**Exercise objective**
Look through the entries below for the string "cnfadd", and copy each line where it is found.

[Plain-text document sources]
┏━━
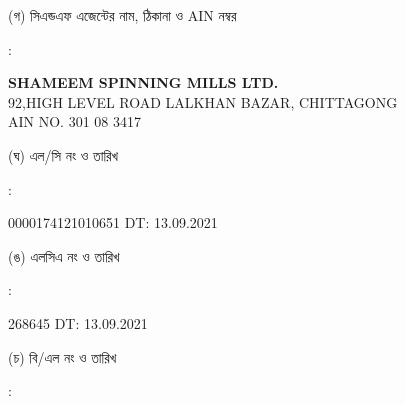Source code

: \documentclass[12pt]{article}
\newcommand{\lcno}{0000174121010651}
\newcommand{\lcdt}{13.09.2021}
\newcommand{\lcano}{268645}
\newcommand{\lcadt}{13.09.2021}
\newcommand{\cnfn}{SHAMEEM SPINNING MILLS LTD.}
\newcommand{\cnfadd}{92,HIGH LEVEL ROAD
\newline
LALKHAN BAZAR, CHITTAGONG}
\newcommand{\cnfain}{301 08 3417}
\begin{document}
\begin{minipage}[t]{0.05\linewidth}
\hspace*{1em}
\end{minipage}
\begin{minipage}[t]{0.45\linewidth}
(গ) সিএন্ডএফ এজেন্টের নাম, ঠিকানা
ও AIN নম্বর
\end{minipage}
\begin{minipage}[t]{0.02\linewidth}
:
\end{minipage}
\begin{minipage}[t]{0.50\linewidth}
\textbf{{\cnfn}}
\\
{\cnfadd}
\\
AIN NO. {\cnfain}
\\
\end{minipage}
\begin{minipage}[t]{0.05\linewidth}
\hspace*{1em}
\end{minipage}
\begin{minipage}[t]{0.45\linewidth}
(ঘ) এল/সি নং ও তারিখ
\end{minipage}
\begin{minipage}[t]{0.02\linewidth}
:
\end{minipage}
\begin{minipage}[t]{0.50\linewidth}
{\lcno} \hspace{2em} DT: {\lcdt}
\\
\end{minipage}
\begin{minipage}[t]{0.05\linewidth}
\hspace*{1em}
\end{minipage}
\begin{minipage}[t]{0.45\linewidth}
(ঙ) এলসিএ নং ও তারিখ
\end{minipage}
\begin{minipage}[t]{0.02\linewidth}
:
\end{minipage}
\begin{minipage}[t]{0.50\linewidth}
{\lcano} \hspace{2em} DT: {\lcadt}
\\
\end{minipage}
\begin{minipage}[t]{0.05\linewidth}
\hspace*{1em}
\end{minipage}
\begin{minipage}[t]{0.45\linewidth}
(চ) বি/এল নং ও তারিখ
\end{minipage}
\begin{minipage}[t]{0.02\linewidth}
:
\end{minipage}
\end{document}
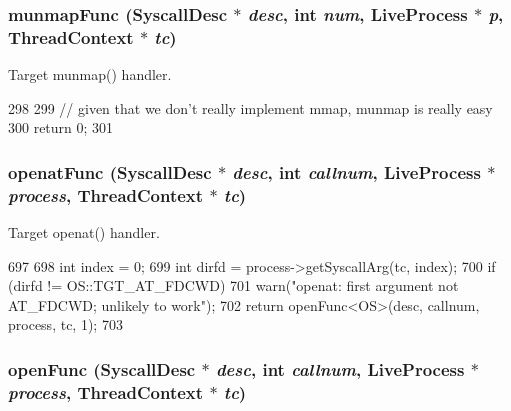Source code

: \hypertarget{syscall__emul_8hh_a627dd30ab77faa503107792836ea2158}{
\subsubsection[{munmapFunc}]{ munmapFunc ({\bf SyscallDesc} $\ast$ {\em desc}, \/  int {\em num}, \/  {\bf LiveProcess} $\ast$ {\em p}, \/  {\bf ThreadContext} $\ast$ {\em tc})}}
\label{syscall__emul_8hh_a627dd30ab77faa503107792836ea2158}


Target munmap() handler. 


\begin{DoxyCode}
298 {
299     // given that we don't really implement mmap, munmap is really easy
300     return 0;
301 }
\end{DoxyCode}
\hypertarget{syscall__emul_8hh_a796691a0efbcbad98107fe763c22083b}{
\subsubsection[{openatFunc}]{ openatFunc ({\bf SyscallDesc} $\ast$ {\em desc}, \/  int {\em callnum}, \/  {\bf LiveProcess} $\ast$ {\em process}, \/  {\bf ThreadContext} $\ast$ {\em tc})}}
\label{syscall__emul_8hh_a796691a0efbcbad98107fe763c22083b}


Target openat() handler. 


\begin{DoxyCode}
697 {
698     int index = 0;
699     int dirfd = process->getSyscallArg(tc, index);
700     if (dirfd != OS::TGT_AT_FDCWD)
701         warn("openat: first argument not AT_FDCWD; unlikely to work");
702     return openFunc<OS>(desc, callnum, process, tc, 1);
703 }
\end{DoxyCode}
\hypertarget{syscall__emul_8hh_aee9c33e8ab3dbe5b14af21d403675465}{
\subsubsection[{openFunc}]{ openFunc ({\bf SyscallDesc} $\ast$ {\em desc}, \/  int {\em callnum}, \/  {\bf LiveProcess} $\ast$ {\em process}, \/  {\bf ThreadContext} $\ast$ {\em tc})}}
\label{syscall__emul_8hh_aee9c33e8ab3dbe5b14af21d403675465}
┗━━
┏━━
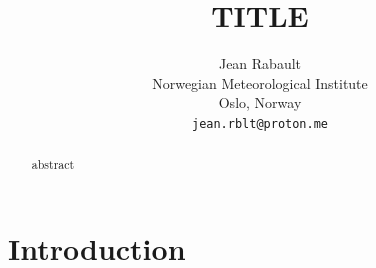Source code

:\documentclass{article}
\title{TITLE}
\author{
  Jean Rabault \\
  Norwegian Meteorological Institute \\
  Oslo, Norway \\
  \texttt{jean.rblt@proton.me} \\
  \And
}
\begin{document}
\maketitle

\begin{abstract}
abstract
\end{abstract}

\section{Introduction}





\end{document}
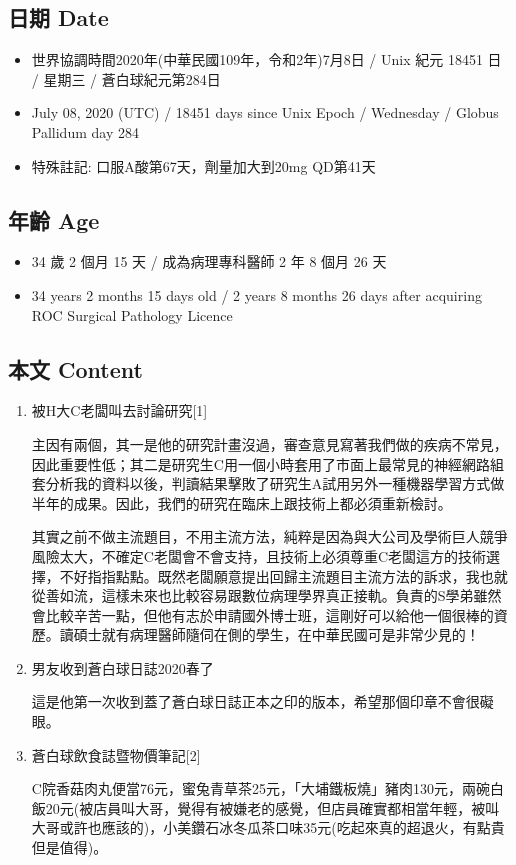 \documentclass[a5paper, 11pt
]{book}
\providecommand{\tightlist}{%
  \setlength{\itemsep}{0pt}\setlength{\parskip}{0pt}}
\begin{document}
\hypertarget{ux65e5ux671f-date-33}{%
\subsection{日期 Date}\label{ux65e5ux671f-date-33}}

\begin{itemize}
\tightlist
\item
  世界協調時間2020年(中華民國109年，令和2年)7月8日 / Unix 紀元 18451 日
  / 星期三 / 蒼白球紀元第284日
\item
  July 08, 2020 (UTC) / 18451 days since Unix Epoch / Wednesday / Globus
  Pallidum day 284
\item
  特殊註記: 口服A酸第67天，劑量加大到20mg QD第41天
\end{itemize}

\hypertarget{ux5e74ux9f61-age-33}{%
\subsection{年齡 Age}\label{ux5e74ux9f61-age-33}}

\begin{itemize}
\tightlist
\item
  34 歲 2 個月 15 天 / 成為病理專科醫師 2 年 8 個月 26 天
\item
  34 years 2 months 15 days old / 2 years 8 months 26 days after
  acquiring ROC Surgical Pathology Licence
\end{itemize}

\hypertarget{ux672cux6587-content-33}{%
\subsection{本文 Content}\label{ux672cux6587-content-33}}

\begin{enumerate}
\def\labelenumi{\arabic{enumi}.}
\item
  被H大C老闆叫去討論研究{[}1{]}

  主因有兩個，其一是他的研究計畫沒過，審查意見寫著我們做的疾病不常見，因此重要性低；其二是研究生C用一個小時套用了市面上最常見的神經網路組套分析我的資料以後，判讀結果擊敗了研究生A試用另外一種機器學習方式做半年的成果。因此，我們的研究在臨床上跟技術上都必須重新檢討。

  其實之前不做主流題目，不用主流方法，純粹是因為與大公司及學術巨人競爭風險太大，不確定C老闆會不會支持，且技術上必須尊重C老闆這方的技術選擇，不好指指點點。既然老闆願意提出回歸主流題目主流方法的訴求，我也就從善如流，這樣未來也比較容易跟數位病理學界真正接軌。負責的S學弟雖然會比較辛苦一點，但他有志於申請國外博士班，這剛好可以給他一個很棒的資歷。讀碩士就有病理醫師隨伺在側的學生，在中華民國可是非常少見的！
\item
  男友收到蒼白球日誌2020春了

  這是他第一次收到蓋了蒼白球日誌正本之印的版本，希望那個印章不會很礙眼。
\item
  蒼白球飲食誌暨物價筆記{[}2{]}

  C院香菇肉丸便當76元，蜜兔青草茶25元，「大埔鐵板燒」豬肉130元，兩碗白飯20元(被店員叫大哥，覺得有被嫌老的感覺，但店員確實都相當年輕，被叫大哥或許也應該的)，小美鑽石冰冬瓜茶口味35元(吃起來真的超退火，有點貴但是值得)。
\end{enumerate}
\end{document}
┗━━
**Solution below**
\newcommand{\cnfadd}{92,HIGH LEVEL ROAD
{\cnfadd}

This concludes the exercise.